WHAT THIS TASK INVOLVES: In the entries below, find the line with "O coeficiente de" and the line with "A maioria das questões –". Return those two lines and all lines between them, exactly.

[Stored data entries]
==========
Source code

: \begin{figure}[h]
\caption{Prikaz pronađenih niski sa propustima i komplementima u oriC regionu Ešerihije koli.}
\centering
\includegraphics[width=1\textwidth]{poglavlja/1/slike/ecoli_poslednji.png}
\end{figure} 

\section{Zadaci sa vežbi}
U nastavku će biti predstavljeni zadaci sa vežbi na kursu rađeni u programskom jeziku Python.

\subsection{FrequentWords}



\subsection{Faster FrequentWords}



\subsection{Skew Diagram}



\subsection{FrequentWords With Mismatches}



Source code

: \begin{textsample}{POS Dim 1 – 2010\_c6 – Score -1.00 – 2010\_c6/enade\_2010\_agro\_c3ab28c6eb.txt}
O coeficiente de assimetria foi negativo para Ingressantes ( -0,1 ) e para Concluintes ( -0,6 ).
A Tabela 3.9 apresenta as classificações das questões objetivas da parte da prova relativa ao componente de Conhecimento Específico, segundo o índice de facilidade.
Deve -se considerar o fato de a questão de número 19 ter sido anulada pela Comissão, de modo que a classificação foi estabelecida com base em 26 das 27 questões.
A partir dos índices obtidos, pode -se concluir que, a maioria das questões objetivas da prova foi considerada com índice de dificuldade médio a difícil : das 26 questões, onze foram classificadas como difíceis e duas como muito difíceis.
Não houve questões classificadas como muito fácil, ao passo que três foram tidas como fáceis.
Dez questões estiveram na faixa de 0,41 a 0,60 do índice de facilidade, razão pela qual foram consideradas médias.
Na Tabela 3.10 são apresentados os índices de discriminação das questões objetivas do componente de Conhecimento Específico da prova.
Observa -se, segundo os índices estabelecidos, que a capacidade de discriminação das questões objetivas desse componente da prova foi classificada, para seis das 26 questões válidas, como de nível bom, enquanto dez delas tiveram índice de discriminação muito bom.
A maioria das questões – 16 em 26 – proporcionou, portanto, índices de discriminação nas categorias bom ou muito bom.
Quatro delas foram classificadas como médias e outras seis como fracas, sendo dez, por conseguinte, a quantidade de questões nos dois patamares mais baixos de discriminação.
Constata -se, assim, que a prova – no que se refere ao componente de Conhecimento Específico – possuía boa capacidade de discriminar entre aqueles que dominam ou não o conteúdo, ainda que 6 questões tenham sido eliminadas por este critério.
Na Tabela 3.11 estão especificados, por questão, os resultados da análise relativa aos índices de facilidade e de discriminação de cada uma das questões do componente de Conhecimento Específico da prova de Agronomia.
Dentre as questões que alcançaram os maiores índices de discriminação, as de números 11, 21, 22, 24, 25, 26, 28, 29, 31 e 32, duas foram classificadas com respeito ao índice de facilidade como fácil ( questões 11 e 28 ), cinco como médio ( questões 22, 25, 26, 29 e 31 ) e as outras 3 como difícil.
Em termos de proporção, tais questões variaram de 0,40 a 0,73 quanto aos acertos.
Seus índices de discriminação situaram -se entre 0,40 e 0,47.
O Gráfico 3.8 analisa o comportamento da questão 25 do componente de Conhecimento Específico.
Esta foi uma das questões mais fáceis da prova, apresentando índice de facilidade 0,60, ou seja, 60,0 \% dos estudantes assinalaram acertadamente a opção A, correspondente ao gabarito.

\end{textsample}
==========
TASK RESPONSE:
O coeficiente de assimetria foi negativo para Ingressantes ( -0,1 ) e para Concluintes ( -0,6 ).
A Tabela 3.9 apresenta as classificações das questões objetivas da parte da prova relativa ao componente de Conhecimento Específico, segundo o índice de facilidade.
Deve -se considerar o fato de a questão de número 19 ter sido anulada pela Comissão, de modo que a classificação foi estabelecida com base em 26 das 27 questões.
A partir dos índices obtidos, pode -se concluir que, a maioria das questões objetivas da prova foi considerada com índice de dificuldade médio a difícil : das 26 questões, onze foram classificadas como difíceis e duas como muito difíceis.
Não houve questões classificadas como muito fácil, ao passo que três foram tidas como fáceis.
Dez questões estiveram na faixa de 0,41 a 0,60 do índice de facilidade, razão pela qual foram consideradas médias.
Na Tabela 3.10 são apresentados os índices de discriminação das questões objetivas do componente de Conhecimento Específico da prova.
Observa -se, segundo os índices estabelecidos, que a capacidade de discriminação das questões objetivas desse componente da prova foi classificada, para seis das 26 questões válidas, como de nível bom, enquanto dez delas tiveram índice de discriminação muito bom.
A maioria das questões – 16 em 26 – proporcionou, portanto, índices de discriminação nas categorias bom ou muito bom.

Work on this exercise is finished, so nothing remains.